**EXTRACTED MATERIAL:**
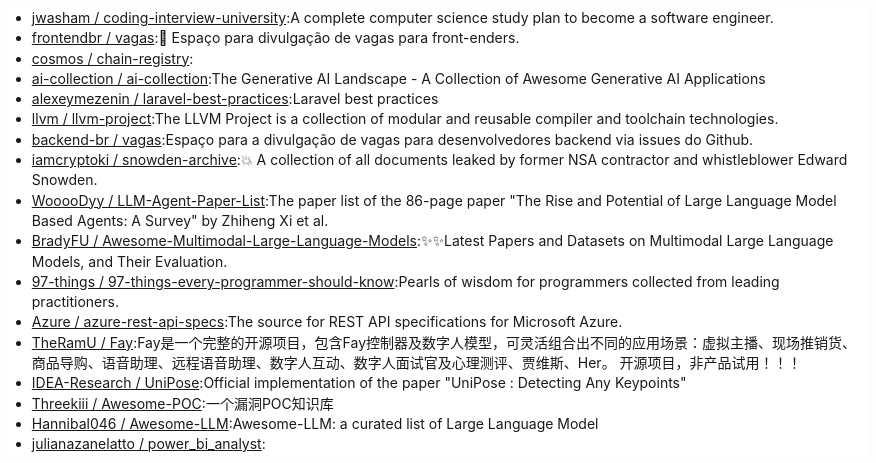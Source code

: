 * [jwasham / coding-interview-university](https://github.com/jwasham/coding-interview-university):A complete computer science study plan to become a software engineer.
* [frontendbr / vagas](https://github.com/frontendbr/vagas):🔬 Espaço para divulgação de vagas para front-enders.
* [cosmos / chain-registry](https://github.com/cosmos/chain-registry):
* [ai-collection / ai-collection](https://github.com/ai-collection/ai-collection):The Generative AI Landscape - A Collection of Awesome Generative AI Applications
* [alexeymezenin / laravel-best-practices](https://github.com/alexeymezenin/laravel-best-practices):Laravel best practices
* [llvm / llvm-project](https://github.com/llvm/llvm-project):The LLVM Project is a collection of modular and reusable compiler and toolchain technologies.
* [backend-br / vagas](https://github.com/backend-br/vagas):Espaço para a divulgação de vagas para desenvolvedores backend via issues do Github.
* [iamcryptoki / snowden-archive](https://github.com/iamcryptoki/snowden-archive):💥 A collection of all documents leaked by former NSA contractor and whistleblower Edward Snowden.
* [WooooDyy / LLM-Agent-Paper-List](https://github.com/WooooDyy/LLM-Agent-Paper-List):The paper list of the 86-page paper "The Rise and Potential of Large Language Model Based Agents: A Survey" by Zhiheng Xi et al.
* [BradyFU / Awesome-Multimodal-Large-Language-Models](https://github.com/BradyFU/Awesome-Multimodal-Large-Language-Models):✨✨Latest Papers and Datasets on Multimodal Large Language Models, and Their Evaluation.
* [97-things / 97-things-every-programmer-should-know](https://github.com/97-things/97-things-every-programmer-should-know):Pearls of wisdom for programmers collected from leading practitioners.
* [Azure / azure-rest-api-specs](https://github.com/Azure/azure-rest-api-specs):The source for REST API specifications for Microsoft Azure.
* [TheRamU / Fay](https://github.com/TheRamU/Fay):Fay是一个完整的开源项目，包含Fay控制器及数字人模型，可灵活组合出不同的应用场景：虚拟主播、现场推销货、商品导购、语音助理、远程语音助理、数字人互动、数字人面试官及心理测评、贾维斯、Her。 开源项目，非产品试用！！！
* [IDEA-Research / UniPose](https://github.com/IDEA-Research/UniPose):Official implementation of the paper "UniPose : Detecting Any Keypoints"
* [Threekiii / Awesome-POC](https://github.com/Threekiii/Awesome-POC):一个漏洞POC知识库
* [Hannibal046 / Awesome-LLM](https://github.com/Hannibal046/Awesome-LLM):Awesome-LLM: a curated list of Large Language Model
* [julianazanelatto / power_bi_analyst](https://github.com/julianazanelatto/power_bi_analyst):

**TASK ITEM:**
Find where the line with "whistleblower Edward Snowden." sits in the material above, then copy exactly from it through the line with "Zhiheng Xi et al.". Add no other line.

**WRITTEN RESPONSE:**
* [iamcryptoki / snowden-archive](https://github.com/iamcryptoki/snowden-archive):💥 A collection of all documents leaked by former NSA contractor and whistleblower Edward Snowden.
* [WooooDyy / LLM-Agent-Paper-List](https://github.com/WooooDyy/LLM-Agent-Paper-List):The paper list of the 86-page paper "The Rise and Potential of Large Language Model Based Agents: A Survey" by Zhiheng Xi et al.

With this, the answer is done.